Arthur Phillips a eu un père plutôt encombrant. Faussaire et escroc de génie, celui-ci, entre deux séjours en prison, a néanmoins élevé son fils et sa fille Dana dans le culte de Shakespeare. Lorsque, à la veille de sa mort, il leur confie son plus précieux trésor, La Tragédie d'Arthur, pièce ultime et inédite du Barde, tous les doutes sont permis. Alors que les experts semblent, contre toute attente, pencher pour l'authenticité du texte et que Random House, son éditeur, pousse Arthur Phillips à publier La Tragédie, celui-ci reste persuadé qu'il s'agit là de la dernière des nombreuses facéties de son père. Il accepte néanmoins de la rendre publique, à la seule condition que La Tragédie soit accompagnée d'une longue introduction au lecteur, dans laquelle il reviendra en toute honnêteté sur la genèse de cette découverte sujette à caution. Mais, alors qu'il nous conte les aventures de sa famille d'excentriques et toutes les recherches passionnantes relatives à la pièce, le doute commence à poindre. Jusqu'à quel point les souvenirs d'Arthur Phillips sont-ils réels ? Peut-on vraiment lui faire confiance ? La vérité ne serait-elle pas ailleurs ?
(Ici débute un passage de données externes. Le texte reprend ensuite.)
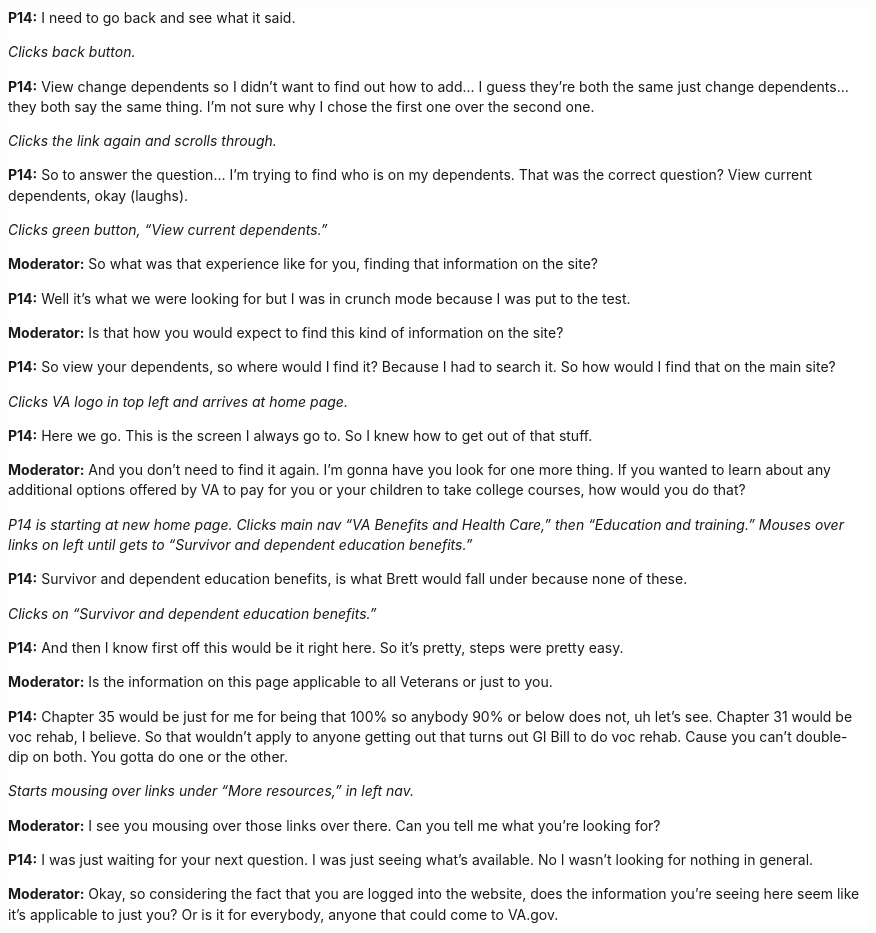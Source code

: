 **P14:** I need to go back and see what it said.

*Clicks back button.*

**P14:** View change dependents so I didn’t want to find out how to add... I guess they’re both the same just change dependents… they both say the same thing. I’m not sure why I chose the first one over the second one. 

*Clicks the link again and scrolls through.*

**P14:** So to answer the question… I’m trying to find who is on my dependents. That was the correct question? View current dependents, okay (laughs).

*Clicks green button, “View current dependents.”*

**Moderator:** So what was that experience like for you, finding that information on the site?

**P14:** Well it’s what we were looking for but I was in crunch mode because I was put to the test. 

**Moderator:** Is that how you would expect to find this kind of information on the site?

**P14:** So view your dependents, so where would I find it? Because I had to search it. So how would I find that on the main site?

*Clicks VA logo in top left and arrives at home page.*

**P14:** Here we go. This is the screen I always go to. So I knew how to get out of that stuff.

**Moderator:** And you don’t need to find it again. I’m gonna have you look for one more thing. If you wanted to learn about any additional options offered by VA to pay for you or your children to take college courses, how would you do that? 

*P14 is starting at new home page. Clicks main nav “VA Benefits and Health Care,” then “Education and training.” Mouses over links on left until gets to “Survivor and dependent education benefits.”*

**P14:** Survivor and dependent education benefits, is what Brett would fall under because none of these.

*Clicks on “Survivor and dependent education benefits.”*

**P14:** And then I know first off this would be it right here. So it’s pretty, steps were pretty easy. 

**Moderator:** Is the information on this page applicable to all Veterans or just to you. 

**P14:** Chapter 35 would be just for me for being that 100% so anybody 90% or below does not, uh let’s see. Chapter 31 would be voc rehab, I believe. So that wouldn’t apply to anyone getting out that turns out GI Bill to do voc rehab. Cause you can’t double-dip on both. You gotta do one or the other.

*Starts mousing over links under “More resources,” in left nav.*

**Moderator:** I see you mousing over those links over there. Can you tell me what you’re looking for?

**P14:** I was just waiting for your next question. I was just seeing what’s available. No I wasn’t looking for nothing in general. 

**Moderator:** Okay, so considering the fact that you are logged into the website, does the information you’re seeing here seem like it’s applicable to just you? Or is it for everybody, anyone that could come to VA.gov.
Après L'Égyptologue, Angelica et Une simple mélodie, Arthur Phillips nous offre un roman ludique et passionnant en forme de trompe-l'oeil dans lequel le lecteur est invité à déceler entre les lignes une vérité inattendue. Magnifique méditation sur le vrai et le faux, la réalité et la fiction, l'authenticité en art comme dans les relations humaines, il nous entraîne ainsi dans un passionnant récit labyrinthique, véritable palais des glaces, où l'on se laisse guider et abuser avec le plus grand plaisir.
Résumé et avis:
D’abord, grand merci aux éditions du Cherche Midi pour cette découverte (bravo pour l’efficacité et la rapidité !).
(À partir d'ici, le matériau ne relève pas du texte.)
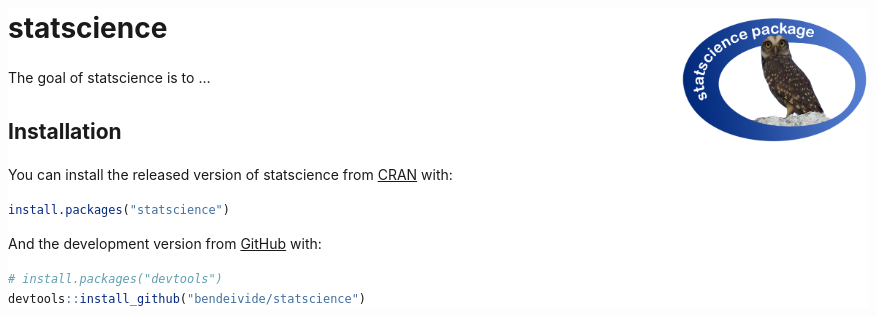 


# statscience <img src='man/figures/logo.png' align="right" height="139" />





The goal of statscience is to …

## Installation

You can install the released version of statscience from
[CRAN](https://CRAN.R-project.org) with:

``` r
install.packages("statscience")
```

And the development version from [GitHub](https://github.com/) with:

``` r
# install.packages("devtools")
devtools::install_github("bendeivide/statscience")
```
Ensuite, signalons que, une fois n’est pas coutume, la 4ème de couverture résume fort bien l’histoire.
Venons-en enfin aux choses sérieuses (ou pas). Ce livre aurait pu être sous-titré « Petit traité de mystification autour d’un inédit de Shakespeare ».
Car la manipulation est au cœur de ce récit et se joue à plusieurs niveaux.
Pour commencer, le narrateur porte le même nom que l’auteur, Arthur Phillips, et partage avec lui certains éléments de biographie. Dès lors, on se demande déjà si c’est une autobiographie, ou un écran de fumée pour embrouiller le lecteur. Et puis, le récit se présente sous forme de Mémoires. Mais les souvenirs d’enfance du narrateur sont-ils fiables ?
Tentatives de manipulation du lecteur, donc, mais la principale victime semble bien être le narrateur lui-même : il se fera avoir tour à tour par son père, sa sœur jumelle, sa petite amie (la sienne ou celle de sa sœur, d’ailleurs ?), voire sa mère, peut-être même son éditeur. Oui mais…qui manipule qui, en réalité ? Et est-ce de la réalité ou de la fiction ?
Arthur Phillips (je parle du narrateur, pas de l’auteur, ni de son père (celui du narrateur, pas celui de l’auteur) qui s’appelle aussi Arthur Phillips – vous suivez ?), romancier américain, se voit confier par son père quasiment à l’agonie, une pièce inédite de Shakespeare, « La Tragédie d’Arthur ». Colossale aubaine artistique, éditoriale et financière, penserez-vous. Oui mais voilà, Monsieur Phillips-père a passé une grande partie de sa vie en prison, purgeant de nombreuses peines en tant qu’escroc et …faussaire. Arthur-le-fils doute donc automatiquement de l’authenticité de la pièce, comme il a toujours douté des sentiments de son père à son égard. Il exécute cependant la volonté de ce dernier et confie la pièce à son éditeur, qui enclenche le processus d’authentification, Arthur-fils se réservant le droit de publier une « introduction-vérité » à la Tragédie.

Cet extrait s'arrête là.